Our latest news and learning articles.
HOW TO MAKE COMBOS IN 2021 - DUMP FORUMS DATABASES - TOOLS INCLUDED
Dump Combos and Start earning 50K a month by selling HQ Dumped combos ✅
Today I will teach you about something, that is kind of a public way of dumping, but with the tools and information that I will share with you, it won't matter.
I am talking about vBulleting Forumrunner SQL injection exploit. It is an sqli vulnerability in all vBulletin versions from 3.6.0 - 4.2.3.
Note: for those that don't know, vbulletin is a forum Software, hence this will only help you dump FORUMS.
Now, to get to the point.
As said this is an SQL injection (SQLI) exploit. Although many people instantly think of SQLI Dumper when SQLI is said, this is not the same. SQLI dumper is not capable of locating and executing this vulnerability on sites, since there are different methods of sqli. Although you can get many stuff with sqli dumper, sib, and even if this exploit is publicly disclosed since 2016, you will get better results compared to the ones u get with the other tools, assuming you are bad at dorking since rarely someone is good nowadays.
I wanna state that Don Juji as well has written a comprehensive guide on this exploit as well, the difference between mine and his will be that I will give you the necessary tools to do this meaning you will require 0 knowledge in SQL or SQLi to be capable of using this to dump.
Before we jump into how to dump and the tools you will need to get URLs.
To get URLs there are many way, juji stated a site - publicwww.com which is a search engine for source codes that uses dorks as well, but you can also use google with google dorks, example:
Game "Powered by vBulletin® Version 4.2.3"
Now, once you get URLs, to use thise tool that scans if the site is vulnerable, you will need to parse them in form: http://domain.com (eg. https://sawstudiouser.com) Once you do that you will the tool to scan the urls if vulnerable. Originally this tool was made by @UnPirlaACaso , credits to him, and me and a friend did a small modification to it as well so it runs better.
URL to the tool (python) - https://anonfile.com/T8m9ybs5o9/ForumRunner_Tester_rar Password of .rar: xFeuqyY292mSK
It is fairly simple to use, what you do is load links in links.txt (in the parsed form I stated above) and run the tool. I would suggest you use a VPN no matter if on your rdp or on your PC, since this might result in reports for SQLi attempt in mass scan against your IP and can get your server terminated, or worse if you are doing it with your computer's IP.
Once you get your vulnerable urls, example:
you will need to dump them. To do this, there is a special tool prepared for you. This tool originally was coded by Don Juji, but it wasn't entirely functional, so me and a friend modified it and made it 100% working.
For this you will need to have bash installed on your machine, the tool is coded in bash. Download tool here: https://anonfile.com/32p9yds7oe/ForumRunner_Access_rar Password of .rar: uYiwm192Ome2
To use it it is pretty simple, open it using bash put the domain in parsed form (eg. https://sawstudiouser.com), click enter and it will ask you for table name. Now here is the tricky part since you will need to know what is the name of the table.
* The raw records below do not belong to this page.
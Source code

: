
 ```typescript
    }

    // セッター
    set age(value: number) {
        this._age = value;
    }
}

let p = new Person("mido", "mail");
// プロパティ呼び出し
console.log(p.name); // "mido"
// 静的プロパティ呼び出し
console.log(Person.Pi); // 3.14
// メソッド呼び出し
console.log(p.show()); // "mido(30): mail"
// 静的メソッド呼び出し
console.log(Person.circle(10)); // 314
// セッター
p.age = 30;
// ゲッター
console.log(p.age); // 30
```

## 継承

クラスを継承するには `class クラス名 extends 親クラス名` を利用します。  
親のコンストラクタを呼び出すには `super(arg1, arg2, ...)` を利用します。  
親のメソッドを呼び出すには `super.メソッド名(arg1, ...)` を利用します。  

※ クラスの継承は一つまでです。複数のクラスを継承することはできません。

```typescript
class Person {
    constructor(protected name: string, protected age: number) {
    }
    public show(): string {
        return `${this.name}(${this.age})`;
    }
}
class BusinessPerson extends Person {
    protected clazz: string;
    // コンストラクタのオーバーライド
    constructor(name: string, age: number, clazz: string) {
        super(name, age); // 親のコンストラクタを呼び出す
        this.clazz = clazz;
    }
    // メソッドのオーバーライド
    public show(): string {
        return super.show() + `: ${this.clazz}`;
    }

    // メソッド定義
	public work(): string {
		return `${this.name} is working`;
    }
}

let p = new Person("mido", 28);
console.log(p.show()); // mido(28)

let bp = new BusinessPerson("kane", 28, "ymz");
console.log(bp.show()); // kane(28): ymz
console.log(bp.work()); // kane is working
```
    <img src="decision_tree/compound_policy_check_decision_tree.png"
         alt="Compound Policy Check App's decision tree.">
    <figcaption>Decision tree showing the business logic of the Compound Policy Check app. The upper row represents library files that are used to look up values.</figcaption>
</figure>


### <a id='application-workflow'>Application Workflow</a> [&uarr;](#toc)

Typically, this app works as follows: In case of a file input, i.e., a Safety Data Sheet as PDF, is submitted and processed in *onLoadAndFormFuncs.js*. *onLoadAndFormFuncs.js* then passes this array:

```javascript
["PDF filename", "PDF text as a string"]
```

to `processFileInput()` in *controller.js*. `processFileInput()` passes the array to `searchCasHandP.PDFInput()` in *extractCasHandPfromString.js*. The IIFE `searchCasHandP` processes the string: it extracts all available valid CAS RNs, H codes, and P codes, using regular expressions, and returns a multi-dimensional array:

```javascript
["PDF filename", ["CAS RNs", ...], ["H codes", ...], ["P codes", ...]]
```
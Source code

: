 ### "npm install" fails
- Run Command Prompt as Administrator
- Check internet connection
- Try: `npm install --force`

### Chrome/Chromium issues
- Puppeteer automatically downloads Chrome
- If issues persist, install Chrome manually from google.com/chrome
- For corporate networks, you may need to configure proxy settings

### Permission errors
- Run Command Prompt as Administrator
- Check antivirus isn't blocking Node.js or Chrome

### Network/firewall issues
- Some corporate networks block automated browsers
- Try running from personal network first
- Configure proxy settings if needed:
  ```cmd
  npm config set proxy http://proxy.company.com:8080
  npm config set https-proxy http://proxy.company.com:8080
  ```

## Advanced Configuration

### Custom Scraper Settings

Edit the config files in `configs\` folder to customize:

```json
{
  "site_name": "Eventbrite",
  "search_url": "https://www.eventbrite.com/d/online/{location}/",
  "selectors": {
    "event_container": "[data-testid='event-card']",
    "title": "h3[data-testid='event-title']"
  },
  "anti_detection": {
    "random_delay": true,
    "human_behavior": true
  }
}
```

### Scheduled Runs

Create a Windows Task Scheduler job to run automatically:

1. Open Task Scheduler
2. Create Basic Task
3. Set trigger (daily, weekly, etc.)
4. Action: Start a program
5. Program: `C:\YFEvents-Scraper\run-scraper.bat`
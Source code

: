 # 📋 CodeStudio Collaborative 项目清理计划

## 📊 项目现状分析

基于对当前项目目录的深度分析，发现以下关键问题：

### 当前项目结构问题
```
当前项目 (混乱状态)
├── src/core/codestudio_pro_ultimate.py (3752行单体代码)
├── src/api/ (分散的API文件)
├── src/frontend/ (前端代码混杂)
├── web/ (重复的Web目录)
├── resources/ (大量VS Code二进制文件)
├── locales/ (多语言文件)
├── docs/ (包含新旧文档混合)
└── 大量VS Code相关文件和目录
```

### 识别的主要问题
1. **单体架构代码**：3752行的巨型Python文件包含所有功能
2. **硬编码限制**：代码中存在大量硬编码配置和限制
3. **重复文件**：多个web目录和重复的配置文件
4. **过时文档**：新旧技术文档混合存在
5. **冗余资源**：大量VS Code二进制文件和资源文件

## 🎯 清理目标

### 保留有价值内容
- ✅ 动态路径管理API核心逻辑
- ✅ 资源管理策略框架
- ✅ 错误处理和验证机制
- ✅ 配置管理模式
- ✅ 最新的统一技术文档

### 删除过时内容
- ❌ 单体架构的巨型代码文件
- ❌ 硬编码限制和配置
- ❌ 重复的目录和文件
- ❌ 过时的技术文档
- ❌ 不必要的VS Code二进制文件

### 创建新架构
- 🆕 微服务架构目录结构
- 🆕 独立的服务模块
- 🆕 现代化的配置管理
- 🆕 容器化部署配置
To do that you go into a browser, put domain and add
/forumrunner/request.php?d=1&cmd=get_spam_data&postids=-1)union select 1,2,3,(select (@x) from (select (@x:=0x00),(select (0) from (information_schema.tables)where (table_schema=database()) and (0x00) in (@x:=concat(@x,0x3c62723e,table_name))))x),5,6,7,8,9,10-- -
at the end of it and click enter. It will give you a list of all tables in the database, find the users one (it's commonly "user" or "vb_user").
Then go back in the dumper, put name of table and choose how many users you want to dump. Wait for it and it will download the db.How to check non vbv bins cards - New non Checker Tool.